Sex offender ordinance considered (Sept. 4, 2008)

Forum will let residents air opinions

Sept. 4, 2008
By Greg Elias
Observer staff

Williston will become the latest Vermont community to debate an ordinance prohibiting sex offenders from living near places where children gather.

Selectboard member Chris Roy raised the emotionally and politically charged subject during a recent meeting.

Roy wanted to know how fellow board members would feel about establishing a buffer zone around areas such as schools and childcare centers where those convicted of sex crimes could not reside. Town Manager Rick McGuire suggested a public forum to further explore the issue.

Roy and other town officials are staying carefully neutral on the subject. The issue of how best to deal with sex offenders has generated a statewide debate in the wake of the slaying of 12-year-old Brooke Bennett this summer.

“I suspect some folks will be very much for (an ordinance) and some folks will be very much against it,” Roy said. “I’m in the middle somewhere.”

Selectboard Chairman Terry Macaig said he doubts the effectiveness of residency restrictions but is keeping an open mind.

“I’m very concerned that they just give people a false sense of security,” he said.

Still, Macaig, who is seeking election to the Vermont House of Representatives, said he would reserve judgment until hearing from residents. If the community wants such an ordinance, Macaig said he would support it.

Barre and Rutland recently approved residency restrictions for sex offenders. Both towns ban sex offenders from living within 1,000 feet of schools and playgrounds. Burlington is considering a similar ordinance.

The ordinances were enacted amid widespread revulsion over Bennett’s slaying.

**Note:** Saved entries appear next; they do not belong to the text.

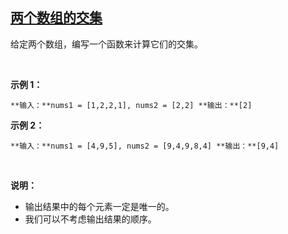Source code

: ## [两个数组的交集](https://leetcode-cn.com/problems/intersection-of-two-arrays/)

给定两个数组，编写一个函数来计算它们的交集。

 

**示例 1：**

`**输入：**nums1 = [1,2,2,1], nums2 = [2,2]
**输出：**[2]
`

**示例 2：**

`**输入：**nums1 = [4,9,5], nums2 = [9,4,9,8,4]
**输出：**[9,4]`

 

**说明：**

*   输出结果中的每个元素一定是唯一的。
*   我们可以不考虑输出结果的顺序。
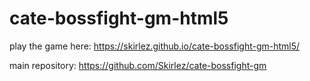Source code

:# cate-bossfight-gm-html5

play the game here:
https://skirlez.github.io/cate-bossfight-gm-html5/

main repository:
https://github.com/Skirlez/cate-bossfight-gm
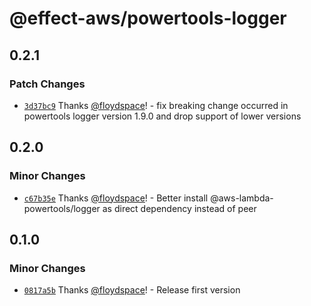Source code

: # @effect-aws/powertools-logger

## 0.2.1

### Patch Changes

- [`3d37bc9`](https://github.com/floydspace/effect-aws/commit/3d37bc931118d2b55558b54727022445b39438a9) Thanks [@floydspace](https://github.com/floydspace)! - fix breaking change occurred in powertools logger version 1.9.0 and drop support of lower versions

## 0.2.0

### Minor Changes

- [`c67b35e`](https://github.com/floydspace/effect-aws/commit/c67b35edcc0e65ca06dfe8981025d1ce3477dcc1) Thanks [@floydspace](https://github.com/floydspace)! - Better install @aws-lambda-powertools/logger as direct dependency instead of peer

## 0.1.0

### Minor Changes

- [`0817a5b`](https://github.com/floydspace/effect-aws/commit/0817a5b8fcab40fe4712c93816800fb67f1bf945) Thanks [@floydspace](https://github.com/floydspace)! - Release first version
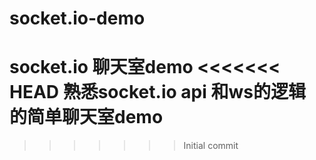 # socket.io-demo
socket.io 聊天室demo
<<<<<<< HEAD
熟悉socket.io  api 和ws的逻辑 的简单聊天室demo
=======
>>>>>>> Initial commit
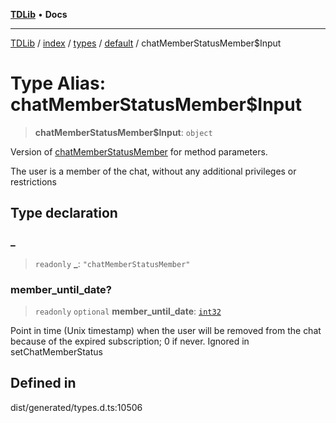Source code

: [**TDLib**](../../../../../../README.md) • **Docs**

***

[TDLib](../../../../../../modules.md) / [index](../../../../../README.md) / [types](../../../README.md) / [default](../README.md) / chatMemberStatusMember$Input

# Type Alias: chatMemberStatusMember$Input

> **chatMemberStatusMember$Input**: `object`

Version of [chatMemberStatusMember](chatMemberStatusMember.md) for method parameters.

The user is a member of the chat, without any additional privileges or restrictions

## Type declaration

### \_

> `readonly` **\_**: `"chatMemberStatusMember"`

### member\_until\_date?

> `readonly` `optional` **member\_until\_date**: [`int32`](int32.md)

Point in time (Unix timestamp) when the user will be removed from the chat because of the expired subscription; 0 if never. Ignored in setChatMemberStatus

## Defined in

dist/generated/types.d.ts:10506
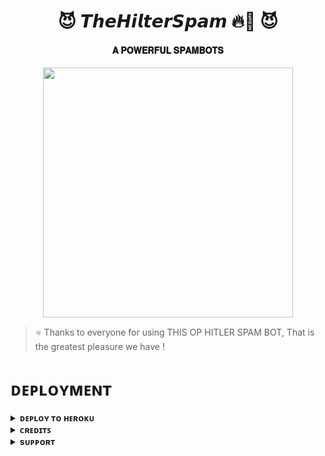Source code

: <h1 align="center"><b>😈 𝙏𝙝𝙚𝙃𝙞𝙡𝙩𝙚𝙧𝙎𝙥𝙖𝙢 🔥💫 😈</b></h1>

<h4 align="center"> 𝐀 𝐏𝐎𝐖𝐄𝐑𝐅𝐔𝐋 𝐒𝐏𝐀𝐌𝐁𝐎𝐓𝐒</h4>

<p align="center"><a href="https://t.me/ItzExStar"><img src="https://te.legra.ph/file/9c3991027a851d484b75c.jpg" width="400"></a></p>


> ⭐️ Thanks to everyone for using THIS OP HITLER SPAM BOT, That is the greatest pleasure we have !


# ᴅᴇᴘʟᴏʏᴍᴇɴᴛ


<details>
<summary><b>ᴅᴇᴘʟᴏʏ ᴛᴏ ʜᴇʀᴏᴋᴜ</b></summary>
<br>

- ⚠️ Do not forget to fork this repo. Else error can occur in deployment.

[![Deploy](https://www.herokucdn.com/deploy/button.svg)](https://dashboard.heroku.com/new?template=https://github.com/mysteriousxhitler/TheBotSpam)
  
</details>


<details>
<summary><b>ᴄʀᴇᴅɪᴛꜱ</b></summary>
<br>

# ᴄʀᴇᴅɪᴛꜱ 🖤

- [𝐏ʏᴛʜᴏɴ](https://github.com/ItZxSTaR)
</details>

<details>
<summary><b>sᴜᴘᴘᴏʀᴛ</b></summary>
<br>

# ꜱᴜᴘᴘᴏʀᴛ ✨
<a href="https://t.me/TheAltron"><img src="https://img.shields.io/badge/Join-Telegram%20Channel-red.svg?logo=Telegram"></a>

</details>
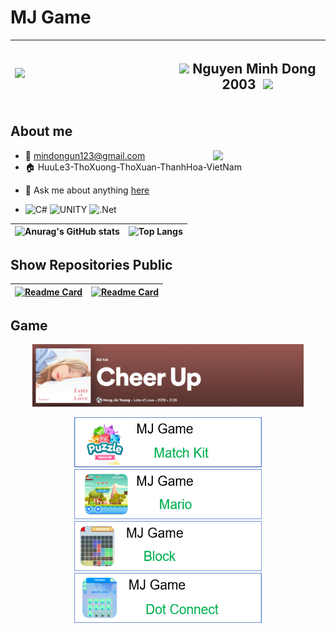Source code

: # MJ Game

|<img align='left' src="https://github.com/mindongun123/MJGame/blob/main/MJGame.gif" width="240">| <h2>  <img src="https://media.giphy.com/media/VgCDAzcKvsR6OM0uWg/giphy.gif" width="50"> Nguyen Minh Dong 2003 <image>  <img src="https://media.giphy.com/media/mGcNjsfWAjY5AEZNw6/giphy.gif" width="50"> </h2>|
| --- | --- |
    

## **About me**
<img align='right' src="https://media.giphy.com/media/M9gbBd9nbDrOTu1Mqx/giphy.gif" width="180">

- 📧 mindongun123@gmail.com
- 🏠 HuuLe3-ThoXuong-ThoXuan-ThanhHoa-VietNam

<!-- - 💼 FrontEnd Engineer at [Razorpay](http://razorpay.com/) -->
<!-- - 📈 Built github-readme-stats, verlyjs and more, **50m+** hits • **50K** stars on GitHub -->
<!-- - ❤️ I love writing TypeScript, and building fun experiments on type-level -->
- 💬 Ask me about anything [here](https://facebook.com//md.6823)
  
- ![C#](https://img.shields.io/badge/c%23-%23239120.svg?style=for-the-badge&logo=c-sharp&logoColor=white)
![UNITY](https://img.shields.io/badge/Unity-%2320232a.svg?style=for-the-badge&logo=unity&logoColor=white) 
![.Net](https://img.shields.io/badge/.NET-5C2D91?style=for-the-badge&logo=.net&logoColor=white)



<!-- 
| <a href="https://github.com/mindongun123"><img align="center" src="https://github-readme-stats.vercel.app/api?username=mindongun123&show_icons=true&include_all_commits=true&theme=buefy&hide_border=true" alt="Anurag's github stats" /></a> | <a href="https://github.com/mindongun123"><img align="center" src="https://github-readme-stats.vercel.app/api/top-langs/?username=mindongun123&layout=compact&theme=buefy&hide_border=true" /></a> |
| ------------- | ------------- | -->




|![Anurag's GitHub stats](https://github-readme-stats.vercel.app/api?username=mindongun123&show_icons=true&theme=white)| ![Top Langs](https://github-readme-stats.vercel.app/api/top-langs/?username=mindongun123&layout=compact)|
| ------------- | ------------- |






## Show Repositories Public


|[![Readme Card](https://github-readme-stats.vercel.app/api/pin/?username=mindongun123&repo=mindongun123&show_owner=true)](https://github.com/mindongun123/mindongun123)|[![Readme Card](https://github-readme-stats.vercel.app/api/pin/?username=mindongun123&repo=MJGame_APK&show_owner=true)](https://github.com/mindongun123/MJGame_APK)|
| ------------- | ------------- |


## Game


<!-- Nothing weird to see here -->
<div  align="center">
  <a href="https://open.spotify.com/track/0NOOpNzTcrgMiKigtt9hXa">
    <img src= "https://github.com/mindongun123/mindongun123/blob/main/CheerUp.png" right ="400" height = "100">
<!--     <img src="https://raw.githubusercontent.com/andyruwruw/andyruwruw/master/example/now-playing.svg" > -->
  </a>
</div>

<p>
    
</p>

<div style="text-align: center;">
    <a href="https://github.com/mindongun123/MJGame_APK/releases/tag/MatchKit">
        <img src="https://github.com/mindongun123/mindongun123/blob/main/MatchKit.png" alt="Mô tả ảnh 1" width="300", height = "80">
    </a>
    <a href="https://github.com/mindongun123/MJGame_APK/releases/tag/MJGame_Mario">
        <img src="https://github.com/mindongun123/mindongun123/blob/main/GMario.png" alt="Mô tả ảnh 2" width="300", height = "80">
    </a>
    <a href="https://github.com/mindongun123/MJGame_APK/releases/tag/MJGame_Block">
        <img src="https://github.com/mindongun123/mindongun123/blob/main/GBlock.png" alt="Mô tả ảnh 3" width="300", height = "80">
    </a>
    <a href="https://github.com/mindongun123/MJGame_APK/releases/tag/MJGame-Connect">
        <img src="https://github.com/mindongun123/mindongun123/blob/main/GConnect.png" alt="Mô tả ảnh 3" width="300", height = "80">
    </a>
</div>


<br></br>



<!-- Proudly created with GPRM ( https://gprm.itsvg.in ) -->









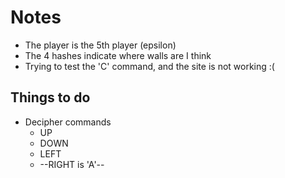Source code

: # Notes

* The player is the 5th player (epsilon)
* The 4 hashes indicate where walls are I think
* Trying to test the 'C' command, and the site is not working :(

## Things to do

* Decipher commands
  * UP
  * DOWN
  * LEFT
  * --RIGHT is 'A'--
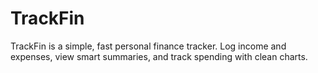 # TrackFin
TrackFin is a simple, fast personal finance tracker. Log income and expenses, view smart summaries, and track spending with clean charts.

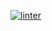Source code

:  [![linter](https://github.com/<HauseMaster2B2T>/<Assignment-5>/workflows/linter/badge.svg)](https://github.com/marketplace/actions/super-linter)
 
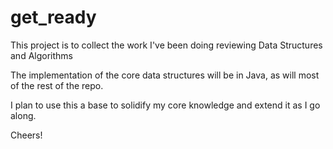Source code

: # get_ready
This project is to collect the work I've been doing reviewing Data Structures and Algorithms

The implementation of the core data structures will be in Java, as will most of the rest of the repo.

I plan to use this a base to solidify my core knowledge and extend it as I go along.

Cheers!
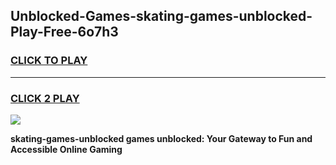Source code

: 
## Unblocked-Games-skating-games-unblocked-Play-Free-6o7h3
<h3>
<a href="https://premium76.site?title=skating-games-unblocked&ref=18A">CLICK TO PLAY</a></h3>
<hr>

<h3>
<a href="https://premium76.site?title=skating-games-unblocked&ref=18A">CLICK 2 PLAY</a>
  
</h3>

<a href="https://premium76.site?title=skating-games-unblocked&ref=18A"><img src="https://clearcache.store/games.png"></a>


**skating-games-unblocked games unblocked: Your Gateway to Fun and Accessible Online Gaming**
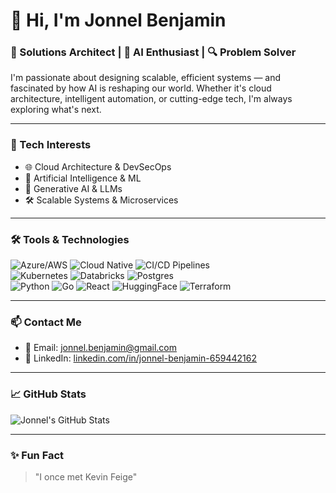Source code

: 
# 👋 Hi, I'm Jonnel Benjamin

### 💼 Solutions Architect | 🤖 AI Enthusiast | 🔍 Problem Solver

I'm passionate about designing scalable, efficient systems — and fascinated by how AI is reshaping our world. Whether it's cloud architecture, intelligent automation, or cutting-edge tech, I'm always exploring what's next.

---

### 🚀 Tech Interests
- 🌐 Cloud Architecture & DevSecOps
- 🤖 Artificial Intelligence & ML
- 🧠 Generative AI & LLMs
- 🛠️ Scalable Systems & Microservices

---

### 🛠️ Tools & Technologies
![Azure/AWS](https://img.shields.io/badge/Azure/AWS-0078D4?style=flat&logo=amazonaws&logoColor=white)
![Cloud Native](https://img.shields.io/badge/Cloud_Native-3776AB?style=flat&logo=cloudsmith&logoColor=white)
![CI/CD Pipelines](https://img.shields.io/badge/CI/CD_Pipelines-181717?style=flat&logo=gitlab&logoColor=white)
<br/>
![Kubernetes](https://img.shields.io/badge/Kubernetes-326CE5?style=flat&logo=kubernetes&logoColor=white)
![Databricks](https://img.shields.io/badge/Databricks-FF6A00?style=flat&logo=databricks&logoColor=white)
![Postgres](https://img.shields.io/badge/Postgres-336791?style=flat&logo=postgresql&logoColor=white)
<br/>
![Python](https://img.shields.io/badge/Python-3776AB?style=flat&logo=python&logoColor=white)
![Go](https://img.shields.io/badge/Go-00ADD8?style=flat&logo=go&logoColor=white)
![React](https://img.shields.io/badge/React.js-61DAFB?style=flat&logo=react&logoColor=white)
![HuggingFace](https://img.shields.io/badge/HuggingFace-FF4F00?style=flat&logo=HuggingFace&logoColor=white)
![Terraform](https://img.shields.io/badge/Terraform-7B42BC?style=flat&logo=terraform&logoColor=white)



---

### 📫 Contact Me

- 📧 Email: [jonnel.benjamin@gmail.com](mailto:jonnel.benjamin@gmail.com)
- 💼 LinkedIn: [linkedin.com/in/jonnel-benjamin-659442162](https://www.linkedin.com/in/jonnel-benjamin-659442162)

---

### 📈 GitHub Stats

![Jonnel's GitHub Stats](https://github-readme-stats.vercel.app/api?username=jonnelbenjamin&show_icons=true&theme=default)

---

### ✨ Fun Fact
> "I once met Kevin Feige"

The girl disappeared on June 25 from Randolph and was found a week later in a shallow grave on property owned by her uncle, Michael Jacques, a convicted sex offender. Jacques, 42, has been charged with kidnapping. Other charges may be filed.

The slaying has provoked heated political discussion about how sex offenses are handled. Gov. Jim Douglas has proposed stricter laws, including a 25-year mandatory minimum sentence for certain sex crimes. The Senate Judiciary Committee held hearings on the topic last week.

The topic has become a central issue in the governor’s race. Douglas has criticized his Democratic opponent, House speaker Gaye Symington, for failing to support increased penalties.

But Roy, who serves as the local chairman for the Vermont Republican Party and attended the party’s national convention, said his proposal does not have a political angle. He specifically denied that it was designed to help local Republicans vying for Williston’s two seats in the Vermont House. He said he became interested in the issue after seeing his hometown of Barre enact its sex offender ordinance.

Macaig and incumbent Jim McCullough, both Democrats, are running. Also on the ballot are Republicans Shelley Palmer, who ran unsuccessfully for the House in 2004, and Brennan Duffy, who is seeking his first elected office.

A controversy over sex criminals might favor the Republicans, who are underdogs for seats that have been held by Democrats since 2002.

Roy said he didn’t care if the forum was held before or after the election. Macaig declined to speculate on his fellow board member’s motives.

Whether residency restrictions for sex offenders actually protect children is debatable. Some experts believe such ordinances are based on an outdated “stranger danger” approach to sex crimes, while studies show that most child abuse is in fact perpetrated by family members or others known to the victim.

The state’s online sex offender registry lists just one person living in Williston. The site, however, includes only those the state classifies as high-risk offenders.

Sgt. Bart Chamberlain, a veteran detective with the Williston Police Department, said there are other sex offenders in Williston but he did not know exactly how many. He noted that a state agency, not local police, is responsible for tracking them.

Chamberlain said he wasn’t knowledgeable enough about the issue to form an opinion about residency restrictions. But he thought it was a worthy topic for public discussion.

McGuire said it could take two months to organize the forum because of the difficulty of coordinating schedules among the diverse panel of experts he will invite.

McGuire said the timing — either before or after the Nov. 4 election — is beside the point. He’s simply trying to organize the event.

Roy said the forum will help him make up his mind based on facts. He acknowledged, however, that child abuse is an emotional issue.

“On a visceral level, there’s nothing more abhorrent than this sort of crime,” he said.